The types of evidence you and your lawyer are entitled to receive will depend on what type of case you have. If a person is charged with a felony, there is a statutory right to discovery. In misdemeanor cases, there is not a statutory right to discovery so disclosure is much more limited than in felony cases. Discovery rules for felony cases are much more stringent because generally the consequences of felony charges are so much harsher than misdemeanor charges.
In felony cases, once a defense attorney presents a written motion for discovery, the prosecution is obligated to provide any material and information in its possession and control that might be used at trial. Such materials include police reports, video and audio recordings, witness statements, and hospital reports. Scientific reports such as lab results and DNA tests are also subject to disclosure. The prosecution must provide the names and addresses of any possible witnesses so that the defense can properly prepare for trial. If the prosecution fails to disclose material and relevant information in felony cases, then the defense can file for sanctions and even have evidence barred at trial. In Illinois, discovery in felony cases is reciprocal meaning that the defense also has an obligation to provide material information to the prosecution. Ultimately, upon a ruling of materiality and reasonableness, the court can order either side to produce additional information not covered by law if the court deems it necessary.
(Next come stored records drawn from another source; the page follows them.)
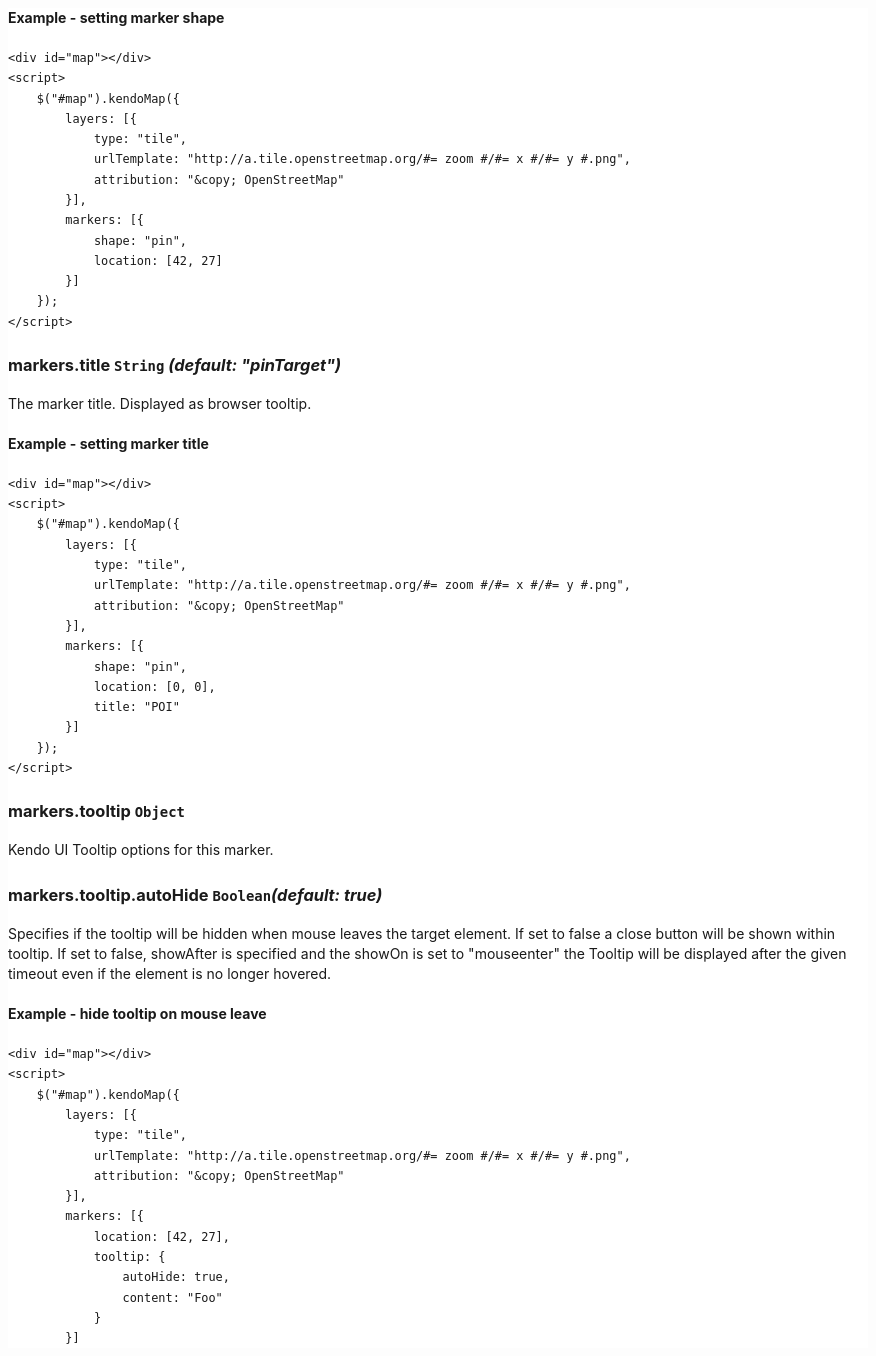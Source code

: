 #### Example - setting marker shape
    <div id="map"></div>
    <script>
        $("#map").kendoMap({
            layers: [{
                type: "tile",
                urlTemplate: "http://a.tile.openstreetmap.org/#= zoom #/#= x #/#= y #.png",
                attribution: "&copy; OpenStreetMap"
            }],
            markers: [{
                shape: "pin",
                location: [42, 27]
            }]
        });
    </script>

### markers.title `String` *(default: "pinTarget")*

The marker title. Displayed as browser tooltip.

#### Example - setting marker title
    <div id="map"></div>
    <script>
        $("#map").kendoMap({
            layers: [{
                type: "tile",
                urlTemplate: "http://a.tile.openstreetmap.org/#= zoom #/#= x #/#= y #.png",
                attribution: "&copy; OpenStreetMap"
            }],
            markers: [{
                shape: "pin",
                location: [0, 0],
                title: "POI"
            }]
        });
    </script>

### markers.tooltip `Object`

Kendo UI Tooltip options for this marker.

### markers.tooltip.autoHide `Boolean`*(default: true)*

Specifies if the tooltip will be hidden when mouse leaves the target element. If set to false a close button will be shown within tooltip. If set to false, showAfter is specified and the showOn is set to "mouseenter" the Tooltip will be displayed after the given timeout even if the element is no longer hovered.

#### Example - hide tooltip on mouse leave
    <div id="map"></div>
    <script>
        $("#map").kendoMap({
            layers: [{
                type: "tile",
                urlTemplate: "http://a.tile.openstreetmap.org/#= zoom #/#= x #/#= y #.png",
                attribution: "&copy; OpenStreetMap"
            }],
            markers: [{
                location: [42, 27],
                tooltip: {
                    autoHide: true,
                    content: "Foo"
                }
            }]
As mentioned earlier, in misdemeanor cases there is no statutory right to discovery. The prosecution is not required by law to provide anything to the defense. However, case law and precedent have firmly established that individuals charged with misdemeanors are entitled to certain materials to assist in preparing for their defense. Generally, the defense is entitled to police reports and possibly any video recording if they exist at all. The defense attorney may also have to issue a subpoena duces tecum to obtain other materials and information that may not be possessed by the prosecution. Video and audio recordings, scientific reports and lab results such as DNA and hospital records are just some of the items that can be obtained through a subpoena. A subpoena duces tecum is a useful tool for the defense to utilize especially if the prosecution is slow in providing discovery materials. A subpoena can be served directly on police agencies as well as private entities and individuals to compel them to produce relevant information. In short, in misdemeanor cases, the defense must be more creative and proactive in obtaining relevant and helpful information because the prosecution is not under any statutory obligation to do so.